■ What you are asked to do ■
Reproduce the data below in full and exclude every picture.

——

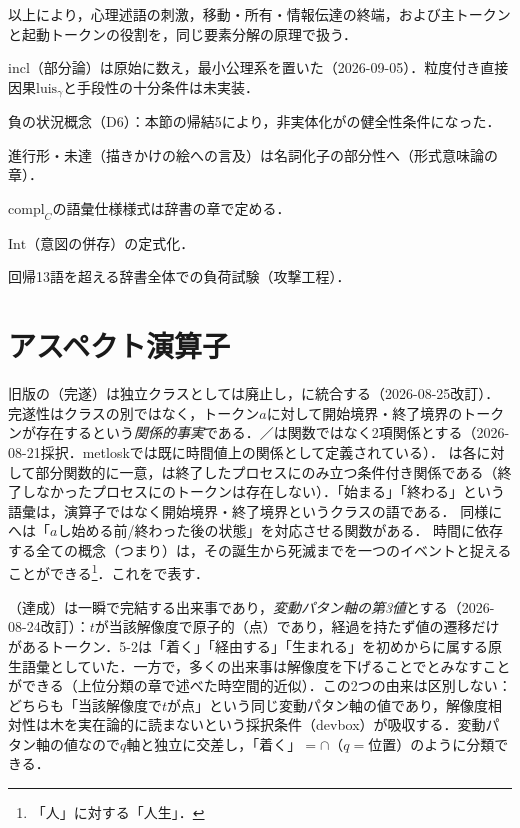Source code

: \documentclass[../../main-detail.tex]{subfiles}
\begin{document}
以上により，心理述語の刺激，移動・所有・情報伝達の終端，および主トークンと起動トークンの役割を，同じ要素分解の原理で扱う．

\begin{araidashi}
    \item $\mathrm{incl}$（部分論）は原始に数え，最小公理系を置いた（2026-09-05）．粒度付き直接因果$\mathrm{luis}_\gamma$と手段性の十分条件は未実装．
    \item 負の状況概念（D6）：本節の帰結5により，非実体化がの健全性条件になった．
    \item 進行形・未達（描きかけの絵への言及）は名詞化子の部分性へ（形式意味論の章）．
    \item $\mathrm{compl}_C$の語彙仕様様式は辞書の章で定める．
    \item $\mathrm{Int}$（意図の併存）の定式化．
    \item 回帰13語を超える辞書全体での負荷試験（攻撃工程）．
\end{araidashi}

\section{アスペクト演算子}
旧版の（完遂）は独立クラスとしては廃止し，に統合する（2026-08-25改訂）．完遂性はクラスの別ではなく，トークン$a$に対して開始境界・終了境界のトークンが存在するという\emph{関係的事実}である．／は関数ではなく2項関係とする（2026-08-21採択．metloskでは既に時間値上の関係として定義されている）．
は各に対して部分関数的に一意，は終了したプロセスにのみ立つ条件付き関係である（終了しなかったプロセスにのトークンは存在しない）．「始まる」「終わる」という語彙は，演算子ではなく開始境界・終了境界というクラスの語である．
同様にへは「$a$し始める前/終わった後の状態」を対応させる関数がある．
時間に依存する全ての概念（つまり）は，その誕生から死滅までを一つのイベントと捉えることができる\footnote{「人」に対する「人生」．}．これをで表す．

（達成）は一瞬で完結する出来事であり，\emph{変動パタン軸の第3値}とする（2026-08-24改訂）：$t$が当該解像度で原子的（点）であり，経過を持たず値の遷移だけがあるトークン．5-2は「着く」「経由する」「生まれる」を初めからに属する原生語彙としていた．一方で，多くの出来事は解像度を下げることでとみなすことができる（上位分類の章で述べた時空間的近似）．この2つの由来は区別しない：どちらも「当該解像度で$t$が点」という同じ変動パタン軸の値であり，解像度相対性は木を実在論的に読まないという採択条件（devbox）が吸収する．変動パタン軸の値なので$q$軸と独立に交差し，「着く」$=$$\cap$（$q=$位置）のように分類できる．
\end{document}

——

■ Result below ■
Source code

: \documentclass[../../main-detail.tex]{subfiles}
\begin{document}
以上により，心理述語の刺激，移動・所有・情報伝達の終端，および主トークンと起動トークンの役割を，同じ要素分解の原理で扱う．

\begin{araidashi}
    \item $\mathrm{incl}$（部分論）は原始に数え，最小公理系を置いた（2026-09-05）．粒度付き直接因果$\mathrm{luis}_\gamma$と手段性の十分条件は未実装．
    \item 負の状況概念（D6）：本節の帰結5により，非実体化がの健全性条件になった．
    \item 進行形・未達（描きかけの絵への言及）は名詞化子の部分性へ（形式意味論の章）．
    \item $\mathrm{compl}_C$の語彙仕様様式は辞書の章で定める．
    \item $\mathrm{Int}$（意図の併存）の定式化．
    \item 回帰13語を超える辞書全体での負荷試験（攻撃工程）．
\end{araidashi}

\section{アスペクト演算子}
旧版の（完遂）は独立クラスとしては廃止し，に統合する（2026-08-25改訂）．完遂性はクラスの別ではなく，トークン$a$に対して開始境界・終了境界のトークンが存在するという\emph{関係的事実}である．／は関数ではなく2項関係とする（2026-08-21採択．metloskでは既に時間値上の関係として定義されている）．
は各に対して部分関数的に一意，は終了したプロセスにのみ立つ条件付き関係である（終了しなかったプロセスにのトークンは存在しない）．「始まる」「終わる」という語彙は，演算子ではなく開始境界・終了境界というクラスの語である．
同様にへは「$a$し始める前/終わった後の状態」を対応させる関数がある．
時間に依存する全ての概念（つまり）は，その誕生から死滅までを一つのイベントと捉えることができる\footnote{「人」に対する「人生」．}．これをで表す．

（達成）は一瞬で完結する出来事であり，\emph{変動パタン軸の第3値}とする（2026-08-24改訂）：$t$が当該解像度で原子的（点）であり，経過を持たず値の遷移だけがあるトークン．5-2は「着く」「経由する」「生まれる」を初めからに属する原生語彙としていた．一方で，多くの出来事は解像度を下げることでとみなすことができる（上位分類の章で述べた時空間的近似）．この2つの由来は区別しない：どちらも「当該解像度で$t$が点」という同じ変動パタン軸の値であり，解像度相対性は木を実在論的に読まないという採択条件（devbox）が吸収する．変動パタン軸の値なので$q$軸と独立に交差し，「着く」$=$$\cap$（$q=$位置）のように分類できる．
\end{document}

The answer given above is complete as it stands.